** DATA EXCERPTS follows **
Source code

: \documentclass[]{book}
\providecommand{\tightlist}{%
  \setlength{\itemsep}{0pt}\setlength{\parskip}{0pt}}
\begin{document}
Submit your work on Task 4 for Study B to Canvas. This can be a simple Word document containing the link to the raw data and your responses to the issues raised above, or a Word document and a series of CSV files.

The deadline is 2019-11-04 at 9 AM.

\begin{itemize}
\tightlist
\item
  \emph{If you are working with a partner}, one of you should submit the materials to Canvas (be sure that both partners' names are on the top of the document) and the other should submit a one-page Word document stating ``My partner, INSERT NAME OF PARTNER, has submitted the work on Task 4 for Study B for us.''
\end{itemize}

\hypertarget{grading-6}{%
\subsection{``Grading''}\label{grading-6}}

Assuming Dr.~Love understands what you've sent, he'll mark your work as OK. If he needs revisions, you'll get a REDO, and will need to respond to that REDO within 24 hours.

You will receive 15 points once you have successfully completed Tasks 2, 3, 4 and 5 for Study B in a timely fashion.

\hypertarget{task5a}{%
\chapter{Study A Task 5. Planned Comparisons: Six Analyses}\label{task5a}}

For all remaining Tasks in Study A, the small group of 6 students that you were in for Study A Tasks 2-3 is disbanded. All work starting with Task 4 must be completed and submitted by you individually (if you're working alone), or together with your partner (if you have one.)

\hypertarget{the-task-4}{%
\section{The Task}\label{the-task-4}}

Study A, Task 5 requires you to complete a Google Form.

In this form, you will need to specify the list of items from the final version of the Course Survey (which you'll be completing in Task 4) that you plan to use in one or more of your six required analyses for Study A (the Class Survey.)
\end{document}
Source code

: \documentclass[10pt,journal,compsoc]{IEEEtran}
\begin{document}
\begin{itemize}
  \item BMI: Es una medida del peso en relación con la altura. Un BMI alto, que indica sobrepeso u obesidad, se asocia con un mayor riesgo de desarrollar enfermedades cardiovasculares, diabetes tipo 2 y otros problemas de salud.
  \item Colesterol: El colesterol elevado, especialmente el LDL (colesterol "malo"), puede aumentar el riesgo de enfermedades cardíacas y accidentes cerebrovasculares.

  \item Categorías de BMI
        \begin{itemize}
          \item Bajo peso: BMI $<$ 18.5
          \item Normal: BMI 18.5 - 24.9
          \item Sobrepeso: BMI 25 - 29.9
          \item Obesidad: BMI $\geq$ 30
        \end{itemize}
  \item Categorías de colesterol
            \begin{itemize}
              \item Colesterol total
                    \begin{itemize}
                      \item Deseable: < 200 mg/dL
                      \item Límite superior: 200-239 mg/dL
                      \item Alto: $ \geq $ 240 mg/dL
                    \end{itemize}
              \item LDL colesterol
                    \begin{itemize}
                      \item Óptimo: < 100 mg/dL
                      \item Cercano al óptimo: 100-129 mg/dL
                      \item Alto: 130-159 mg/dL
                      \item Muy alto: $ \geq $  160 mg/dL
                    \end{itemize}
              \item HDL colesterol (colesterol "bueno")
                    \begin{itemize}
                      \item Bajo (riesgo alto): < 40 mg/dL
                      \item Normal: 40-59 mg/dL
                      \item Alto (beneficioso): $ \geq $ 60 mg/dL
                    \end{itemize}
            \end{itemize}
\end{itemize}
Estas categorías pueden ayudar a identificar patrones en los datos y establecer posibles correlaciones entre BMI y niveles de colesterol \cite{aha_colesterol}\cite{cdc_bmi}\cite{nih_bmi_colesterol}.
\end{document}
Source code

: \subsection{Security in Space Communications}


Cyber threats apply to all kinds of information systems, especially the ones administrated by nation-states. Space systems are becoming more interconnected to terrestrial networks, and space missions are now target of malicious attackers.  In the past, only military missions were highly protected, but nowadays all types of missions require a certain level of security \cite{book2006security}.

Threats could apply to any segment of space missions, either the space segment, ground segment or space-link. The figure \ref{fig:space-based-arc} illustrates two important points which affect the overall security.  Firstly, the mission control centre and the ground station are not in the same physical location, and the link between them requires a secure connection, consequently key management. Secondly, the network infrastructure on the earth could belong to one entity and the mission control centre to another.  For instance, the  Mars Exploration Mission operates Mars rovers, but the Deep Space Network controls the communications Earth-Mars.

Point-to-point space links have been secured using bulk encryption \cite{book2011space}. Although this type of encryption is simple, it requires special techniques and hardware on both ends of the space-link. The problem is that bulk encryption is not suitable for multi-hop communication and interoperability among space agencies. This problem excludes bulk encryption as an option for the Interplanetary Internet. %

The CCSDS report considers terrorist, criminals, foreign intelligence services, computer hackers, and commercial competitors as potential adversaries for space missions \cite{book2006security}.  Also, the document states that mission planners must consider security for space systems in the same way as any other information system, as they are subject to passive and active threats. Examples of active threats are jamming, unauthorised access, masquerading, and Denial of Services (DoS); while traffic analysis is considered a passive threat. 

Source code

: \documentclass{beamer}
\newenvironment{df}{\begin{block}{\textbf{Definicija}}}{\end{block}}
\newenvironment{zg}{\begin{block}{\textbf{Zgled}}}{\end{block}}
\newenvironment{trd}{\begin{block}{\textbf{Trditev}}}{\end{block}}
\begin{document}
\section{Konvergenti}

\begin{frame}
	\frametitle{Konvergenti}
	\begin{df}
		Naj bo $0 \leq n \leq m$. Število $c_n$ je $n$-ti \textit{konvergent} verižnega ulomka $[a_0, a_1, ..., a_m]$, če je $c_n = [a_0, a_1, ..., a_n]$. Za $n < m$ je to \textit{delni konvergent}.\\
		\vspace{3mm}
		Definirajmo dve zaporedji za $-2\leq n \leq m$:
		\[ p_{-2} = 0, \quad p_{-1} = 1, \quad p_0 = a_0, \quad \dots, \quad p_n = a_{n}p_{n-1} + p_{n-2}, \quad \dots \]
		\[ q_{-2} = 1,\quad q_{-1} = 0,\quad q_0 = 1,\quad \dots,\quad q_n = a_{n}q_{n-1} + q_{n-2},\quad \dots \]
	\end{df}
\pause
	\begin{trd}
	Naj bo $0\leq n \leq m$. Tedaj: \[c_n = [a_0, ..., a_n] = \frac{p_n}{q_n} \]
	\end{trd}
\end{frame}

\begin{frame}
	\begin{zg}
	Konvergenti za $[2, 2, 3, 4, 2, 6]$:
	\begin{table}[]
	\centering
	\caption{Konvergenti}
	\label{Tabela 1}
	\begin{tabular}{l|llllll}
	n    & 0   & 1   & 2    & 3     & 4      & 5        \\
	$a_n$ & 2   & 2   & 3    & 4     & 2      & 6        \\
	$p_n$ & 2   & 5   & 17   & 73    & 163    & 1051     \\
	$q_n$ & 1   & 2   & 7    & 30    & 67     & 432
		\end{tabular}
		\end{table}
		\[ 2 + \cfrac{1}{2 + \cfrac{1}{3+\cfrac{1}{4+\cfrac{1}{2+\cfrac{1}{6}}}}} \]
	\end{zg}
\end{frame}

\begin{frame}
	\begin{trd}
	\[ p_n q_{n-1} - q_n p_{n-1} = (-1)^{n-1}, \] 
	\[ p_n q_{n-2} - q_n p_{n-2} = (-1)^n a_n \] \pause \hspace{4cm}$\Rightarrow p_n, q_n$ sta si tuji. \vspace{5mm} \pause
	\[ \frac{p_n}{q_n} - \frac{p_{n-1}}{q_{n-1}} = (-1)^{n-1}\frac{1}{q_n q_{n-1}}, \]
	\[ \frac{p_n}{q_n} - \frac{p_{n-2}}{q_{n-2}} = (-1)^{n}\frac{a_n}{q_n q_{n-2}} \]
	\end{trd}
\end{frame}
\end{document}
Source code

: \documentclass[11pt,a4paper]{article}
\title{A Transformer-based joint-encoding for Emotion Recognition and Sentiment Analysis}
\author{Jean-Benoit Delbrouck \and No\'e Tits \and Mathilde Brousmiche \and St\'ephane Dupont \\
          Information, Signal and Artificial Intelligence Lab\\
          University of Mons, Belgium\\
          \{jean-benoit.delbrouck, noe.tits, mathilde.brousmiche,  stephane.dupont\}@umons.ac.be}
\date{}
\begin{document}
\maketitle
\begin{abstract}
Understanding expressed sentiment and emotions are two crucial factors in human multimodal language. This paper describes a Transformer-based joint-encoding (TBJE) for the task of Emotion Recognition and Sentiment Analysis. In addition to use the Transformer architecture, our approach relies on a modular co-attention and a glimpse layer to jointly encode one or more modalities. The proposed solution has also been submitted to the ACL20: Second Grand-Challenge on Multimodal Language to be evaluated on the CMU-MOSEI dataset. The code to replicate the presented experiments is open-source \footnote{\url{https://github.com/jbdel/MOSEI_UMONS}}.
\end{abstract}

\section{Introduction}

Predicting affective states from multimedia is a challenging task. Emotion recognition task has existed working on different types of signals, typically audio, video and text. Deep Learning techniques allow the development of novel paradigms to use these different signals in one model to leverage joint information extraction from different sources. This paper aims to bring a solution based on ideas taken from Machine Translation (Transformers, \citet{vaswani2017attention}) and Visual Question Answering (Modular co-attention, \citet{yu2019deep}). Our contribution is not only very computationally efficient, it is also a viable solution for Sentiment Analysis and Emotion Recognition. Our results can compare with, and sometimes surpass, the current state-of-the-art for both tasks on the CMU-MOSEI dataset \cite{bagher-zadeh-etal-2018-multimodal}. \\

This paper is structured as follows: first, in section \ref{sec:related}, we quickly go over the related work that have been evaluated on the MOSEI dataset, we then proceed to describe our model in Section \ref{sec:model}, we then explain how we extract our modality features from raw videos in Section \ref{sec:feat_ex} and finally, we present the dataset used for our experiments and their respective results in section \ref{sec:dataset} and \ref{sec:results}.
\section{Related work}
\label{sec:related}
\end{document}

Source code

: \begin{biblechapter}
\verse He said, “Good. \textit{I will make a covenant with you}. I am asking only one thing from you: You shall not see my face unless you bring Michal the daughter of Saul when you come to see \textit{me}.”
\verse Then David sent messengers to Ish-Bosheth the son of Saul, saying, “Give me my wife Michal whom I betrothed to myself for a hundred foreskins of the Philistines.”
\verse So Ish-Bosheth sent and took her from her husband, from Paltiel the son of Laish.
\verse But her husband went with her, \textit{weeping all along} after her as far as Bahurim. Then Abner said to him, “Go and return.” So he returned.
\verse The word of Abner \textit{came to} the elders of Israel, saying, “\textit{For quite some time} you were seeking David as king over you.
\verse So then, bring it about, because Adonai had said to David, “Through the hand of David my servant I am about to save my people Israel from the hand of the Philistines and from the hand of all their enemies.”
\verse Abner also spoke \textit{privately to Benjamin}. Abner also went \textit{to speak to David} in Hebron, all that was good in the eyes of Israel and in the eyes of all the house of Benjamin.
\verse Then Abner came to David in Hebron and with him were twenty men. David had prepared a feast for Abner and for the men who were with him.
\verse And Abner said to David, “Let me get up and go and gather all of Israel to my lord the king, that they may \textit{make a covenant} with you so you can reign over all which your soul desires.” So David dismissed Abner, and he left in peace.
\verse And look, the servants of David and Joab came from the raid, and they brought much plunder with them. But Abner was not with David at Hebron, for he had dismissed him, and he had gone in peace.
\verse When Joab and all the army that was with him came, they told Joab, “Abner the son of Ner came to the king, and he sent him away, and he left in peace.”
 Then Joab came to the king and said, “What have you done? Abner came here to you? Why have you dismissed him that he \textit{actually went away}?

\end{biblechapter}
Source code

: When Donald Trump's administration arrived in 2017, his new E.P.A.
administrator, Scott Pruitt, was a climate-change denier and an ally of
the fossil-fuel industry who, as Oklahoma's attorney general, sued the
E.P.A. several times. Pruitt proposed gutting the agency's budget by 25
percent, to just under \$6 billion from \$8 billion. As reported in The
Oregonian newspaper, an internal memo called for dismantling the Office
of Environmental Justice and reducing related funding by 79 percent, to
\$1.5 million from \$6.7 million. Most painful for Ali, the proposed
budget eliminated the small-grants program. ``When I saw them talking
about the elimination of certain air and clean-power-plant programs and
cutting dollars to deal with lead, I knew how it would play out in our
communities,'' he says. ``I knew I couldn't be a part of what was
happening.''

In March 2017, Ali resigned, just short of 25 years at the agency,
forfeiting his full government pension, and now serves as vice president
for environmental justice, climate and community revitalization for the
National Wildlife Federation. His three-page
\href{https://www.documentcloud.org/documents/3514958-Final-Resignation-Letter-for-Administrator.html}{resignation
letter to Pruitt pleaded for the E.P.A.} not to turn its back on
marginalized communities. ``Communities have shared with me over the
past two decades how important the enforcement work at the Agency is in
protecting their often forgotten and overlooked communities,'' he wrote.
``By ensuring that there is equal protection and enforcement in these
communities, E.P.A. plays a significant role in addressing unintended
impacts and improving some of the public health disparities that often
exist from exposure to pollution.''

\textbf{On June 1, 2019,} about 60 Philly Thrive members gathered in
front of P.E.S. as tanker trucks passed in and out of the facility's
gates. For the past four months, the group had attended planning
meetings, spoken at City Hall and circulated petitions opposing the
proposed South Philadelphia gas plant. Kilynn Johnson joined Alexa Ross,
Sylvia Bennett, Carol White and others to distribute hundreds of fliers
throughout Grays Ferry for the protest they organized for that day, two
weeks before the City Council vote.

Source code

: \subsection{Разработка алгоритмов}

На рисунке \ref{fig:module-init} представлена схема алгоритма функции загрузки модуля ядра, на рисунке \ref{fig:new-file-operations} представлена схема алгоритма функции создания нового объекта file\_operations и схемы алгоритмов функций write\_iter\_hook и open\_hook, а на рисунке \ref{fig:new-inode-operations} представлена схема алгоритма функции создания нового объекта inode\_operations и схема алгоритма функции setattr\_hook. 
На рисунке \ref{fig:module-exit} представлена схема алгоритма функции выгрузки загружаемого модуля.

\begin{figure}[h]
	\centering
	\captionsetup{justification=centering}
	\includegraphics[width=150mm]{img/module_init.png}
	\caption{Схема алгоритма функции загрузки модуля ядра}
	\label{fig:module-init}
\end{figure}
** End of DATA EXCERPTS **
### TASK BRIEF:
Each line of the entries where the string "Hebron" occurs should be shown.

### EXERCISE RESULT:
\verse Abner also spoke \textit{privately to Benjamin}. Abner also went \textit{to speak to David} in Hebron, all that was good in the eyes of Israel and in the eyes of all the house of Benjamin.
\verse Then Abner came to David in Hebron and with him were twenty men. David had prepared a feast for Abner and for the men who were with him.
\verse And look, the servants of David and Joab came from the raid, and they brought much plunder with them. But Abner was not with David at Hebron, for he had dismissed him, and he had gone in peace.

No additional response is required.